-------- AVAILABLE DATA

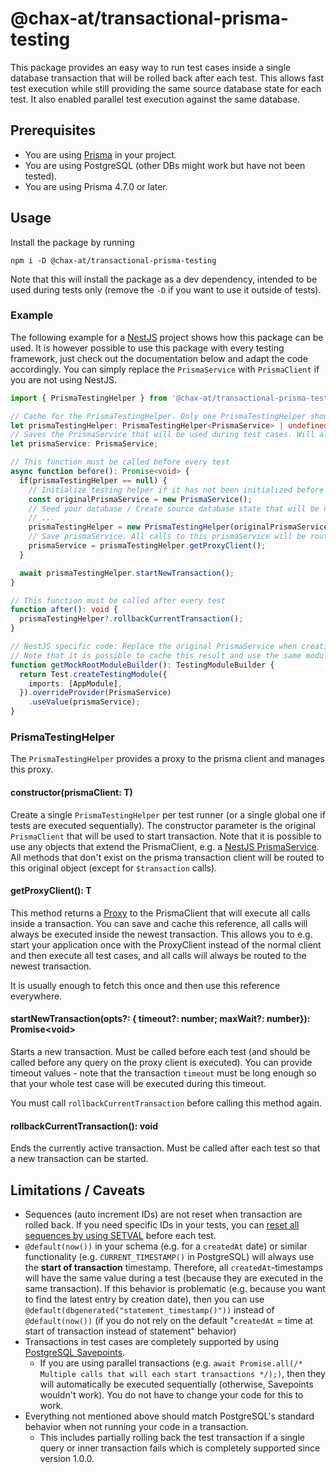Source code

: # @chax-at/transactional-prisma-testing
This package provides an easy way to run test cases inside a single database transaction that will
be rolled back after each test. This allows fast test execution while still providing the same source database state for each test.
It also enabled parallel test execution against the same database.

## Prerequisites
* You are using <a href="https://github.com/prisma/prisma">Prisma</a> in your project.
* You are using PostgreSQL (other DBs might work but have not been tested).
* You are using Prisma 4.7.0 or later.

## Usage
Install the package by running
```shell
npm i -D @chax-at/transactional-prisma-testing
```
Note that this will install the package as a dev dependency, intended to be used during tests only (remove the `-D` if you want to use it outside of tests).

### Example
The following example for a <a href="https://github.com/nestjs/nest">NestJS</a> project shows how this package can be used.
It is however possible to use this package with every testing framework, just check out the documentation below and adapt the code accordingly. 
You can simply replace the `PrismaService` with `PrismaClient` if you are not using NestJS.
```typescript
import { PrismaTestingHelper } from '@chax-at/transactional-prisma-testing';

// Cache for the PrismaTestingHelper. Only one PrismaTestingHelper should be instantiated per test runner (i.e. only one if your tests run sequentially).
let prismaTestingHelper: PrismaTestingHelper<PrismaService> | undefined;
// Saves the PrismaService that will be used during test cases. Will always execute queries on the currently active transaction.
let prismaService: PrismaService;

// This function must be called before every test
async function before(): Promise<void> {
  if(prismaTestingHelper == null) {
    // Initialize testing helper if it has not been initialized before
    const originalPrismaService = new PrismaService();
    // Seed your database / Create source database state that will be used in each test case (if needed)
    // ...
    prismaTestingHelper = new PrismaTestingHelper(originalPrismaService);
    // Save prismaService. All calls to this prismaService will be routed to the currently active transaction.
    prismaService = prismaTestingHelper.getProxyClient();
  }

  await prismaTestingHelper.startNewTransaction();
}

// This function must be called after every test
function after(): void {
  prismaTestingHelper?.rollbackCurrentTransaction();
}

// NestJS specific code: Replace the original PrismaService when creating a testing module
// Note that it is possible to cache this result and use the same module for all tests. The prismaService will automatically route all calls to the currently active transaction.
function getMockRootModuleBuilder(): TestingModuleBuilder {
  return Test.createTestingModule({
    imports: [AppModule],
  }).overrideProvider(PrismaService)
    .useValue(prismaService);
}
```

### PrismaTestingHelper
The `PrismaTestingHelper` provides a proxy to the prisma client and manages this proxy.

#### constructor(prismaClient: T)
Create a single `PrismaTestingHelper` per test runner (or a single global one if tests are executed sequentially).
The constructor parameter is the original `PrismaClient` that will be used to start transaction.
Note that it is possible to use any objects that extend the PrismaClient, e.g. a <a href="https://docs.nestjs.com/recipes/prisma#use-prisma-client-in-your-nestjs-services">NestJS PrismaService</a>.
All methods that don't exist on the prisma transaction client will be routed to this original object (except for `$transaction` calls).

#### getProxyClient(): T
This method returns a <a href="https://developer.mozilla.org/en-US/docs/Web/JavaScript/Reference/Global_Objects/Proxy">Proxy</a>
to the PrismaClient that will execute all calls inside a transaction.
You can save and cache this reference, all calls will always be executed inside the newest transaction.
This allows you to e.g. start your application once with the ProxyClient instead of the normal client
and then execute all test cases, and all calls will always be routed to the newest transaction.

It is usually enough to fetch this once and then use this reference everywhere.

#### startNewTransaction(opts?: { timeout?: number; maxWait?: number}): Promise\<void\>
Starts a new transaction. Must be called before each test (and should be called before any query on the proxy client is executed).
You can provide timeout values - note that the transaction `timeout` must be long enough so that your
whole test case will be executed during this timeout.

You must call `rollbackCurrentTransaction` before calling this method again.

#### rollbackCurrentTransaction(): void
Ends the currently active transaction. Must be called after each test so that a new transaction can be started.

## Limitations / Caveats
* Sequences (auto increment IDs) are not reset when transaction are rolled back. If you need specific IDs in your tests, you can 
  <a href="https://stackoverflow.com/a/41108598">reset all sequences by using SETVAL</a> before each test.
* `@default(now())` in your schema (e.g. for a `createdAt` date) or similar functionality (e.g. `CURRENT_TIMESTAMP()` in PostgreSQL) will always use the **start of transaction** timestamp. Therefore, all `createdAt`-timestamps will have the same value during a test (because they are executed in the same transaction). If this behavior is problematic (e.g. because you want to find the latest entry by creation date), then you can use `@default(dbgenerated("statement_timestamp()"))` instead of `@default(now())` (if you do not rely on the default "`createdAt` = time at start of transaction instead of statement" behavior)
* Transactions in test cases are completely supported by using <a href="https://www.postgresql.org/docs/current/sql-savepoint.html">PostgreSQL Savepoints</a>.
  * If you are using parallel transactions (e.g. `await Promise.all(/* Multiple calls that will each start transactions */);)`, then they will
    automatically be executed sequentially (otherwise, Savepoints wouldn't work). You do not have to change your code for this to work.
* Everything not mentioned above should match PostgreSQL's standard behavior when not running your code in a transaction.
  * This includes partially rolling back the test transaction if a single query or inner transaction fails which is completely supported since version 1.0.0.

----------------

WORK REQUEST:
Could the entries be output exactly as written, but without their images?

RESULT FOR THIS TASK:
Source code

: # @chax-at/transactional-prisma-testing
This package provides an easy way to run test cases inside a single database transaction that will
be rolled back after each test. This allows fast test execution while still providing the same source database state for each test.
It also enabled parallel test execution against the same database.

## Prerequisites
* You are using <a href="https://github.com/prisma/prisma">Prisma</a> in your project.
* You are using PostgreSQL (other DBs might work but have not been tested).
* You are using Prisma 4.7.0 or later.

## Usage
Install the package by running
```shell
npm i -D @chax-at/transactional-prisma-testing
```
Note that this will install the package as a dev dependency, intended to be used during tests only (remove the `-D` if you want to use it outside of tests).

### Example
The following example for a <a href="https://github.com/nestjs/nest">NestJS</a> project shows how this package can be used.
It is however possible to use this package with every testing framework, just check out the documentation below and adapt the code accordingly. 
You can simply replace the `PrismaService` with `PrismaClient` if you are not using NestJS.
```typescript
import { PrismaTestingHelper } from '@chax-at/transactional-prisma-testing';

// Cache for the PrismaTestingHelper. Only one PrismaTestingHelper should be instantiated per test runner (i.e. only one if your tests run sequentially).
let prismaTestingHelper: PrismaTestingHelper<PrismaService> | undefined;
// Saves the PrismaService that will be used during test cases. Will always execute queries on the currently active transaction.
let prismaService: PrismaService;

// This function must be called before every test
async function before(): Promise<void> {
  if(prismaTestingHelper == null) {
    // Initialize testing helper if it has not been initialized before
    const originalPrismaService = new PrismaService();
    // Seed your database / Create source database state that will be used in each test case (if needed)
    // ...
    prismaTestingHelper = new PrismaTestingHelper(originalPrismaService);
    // Save prismaService. All calls to this prismaService will be routed to the currently active transaction.
    prismaService = prismaTestingHelper.getProxyClient();
  }

  await prismaTestingHelper.startNewTransaction();
}

// This function must be called after every test
function after(): void {
  prismaTestingHelper?.rollbackCurrentTransaction();
}

// NestJS specific code: Replace the original PrismaService when creating a testing module
// Note that it is possible to cache this result and use the same module for all tests. The prismaService will automatically route all calls to the currently active transaction.
function getMockRootModuleBuilder(): TestingModuleBuilder {
  return Test.createTestingModule({
    imports: [AppModule],
  }).overrideProvider(PrismaService)
    .useValue(prismaService);
}
```

### PrismaTestingHelper
The `PrismaTestingHelper` provides a proxy to the prisma client and manages this proxy.

#### constructor(prismaClient: T)
Create a single `PrismaTestingHelper` per test runner (or a single global one if tests are executed sequentially).
The constructor parameter is the original `PrismaClient` that will be used to start transaction.
Note that it is possible to use any objects that extend the PrismaClient, e.g. a <a href="https://docs.nestjs.com/recipes/prisma#use-prisma-client-in-your-nestjs-services">NestJS PrismaService</a>.
All methods that don't exist on the prisma transaction client will be routed to this original object (except for `$transaction` calls).

#### getProxyClient(): T
This method returns a <a href="https://developer.mozilla.org/en-US/docs/Web/JavaScript/Reference/Global_Objects/Proxy">Proxy</a>
to the PrismaClient that will execute all calls inside a transaction.
You can save and cache this reference, all calls will always be executed inside the newest transaction.
This allows you to e.g. start your application once with the ProxyClient instead of the normal client
and then execute all test cases, and all calls will always be routed to the newest transaction.

It is usually enough to fetch this once and then use this reference everywhere.

#### startNewTransaction(opts?: { timeout?: number; maxWait?: number}): Promise\<void\>
Starts a new transaction. Must be called before each test (and should be called before any query on the proxy client is executed).
You can provide timeout values - note that the transaction `timeout` must be long enough so that your
whole test case will be executed during this timeout.

You must call `rollbackCurrentTransaction` before calling this method again.

#### rollbackCurrentTransaction(): void
Ends the currently active transaction. Must be called after each test so that a new transaction can be started.

## Limitations / Caveats
* Sequences (auto increment IDs) are not reset when transaction are rolled back. If you need specific IDs in your tests, you can 
  <a href="https://stackoverflow.com/a/41108598">reset all sequences by using SETVAL</a> before each test.
* `@default(now())` in your schema (e.g. for a `createdAt` date) or similar functionality (e.g. `CURRENT_TIMESTAMP()` in PostgreSQL) will always use the **start of transaction** timestamp. Therefore, all `createdAt`-timestamps will have the same value during a test (because they are executed in the same transaction). If this behavior is problematic (e.g. because you want to find the latest entry by creation date), then you can use `@default(dbgenerated("statement_timestamp()"))` instead of `@default(now())` (if you do not rely on the default "`createdAt` = time at start of transaction instead of statement" behavior)
* Transactions in test cases are completely supported by using <a href="https://www.postgresql.org/docs/current/sql-savepoint.html">PostgreSQL Savepoints</a>.
  * If you are using parallel transactions (e.g. `await Promise.all(/* Multiple calls that will each start transactions */);)`, then they will
    automatically be executed sequentially (otherwise, Savepoints wouldn't work). You do not have to change your code for this to work.
* Everything not mentioned above should match PostgreSQL's standard behavior when not running your code in a transaction.
  * This includes partially rolling back the test transaction if a single query or inner transaction fails which is completely supported since version 1.0.0.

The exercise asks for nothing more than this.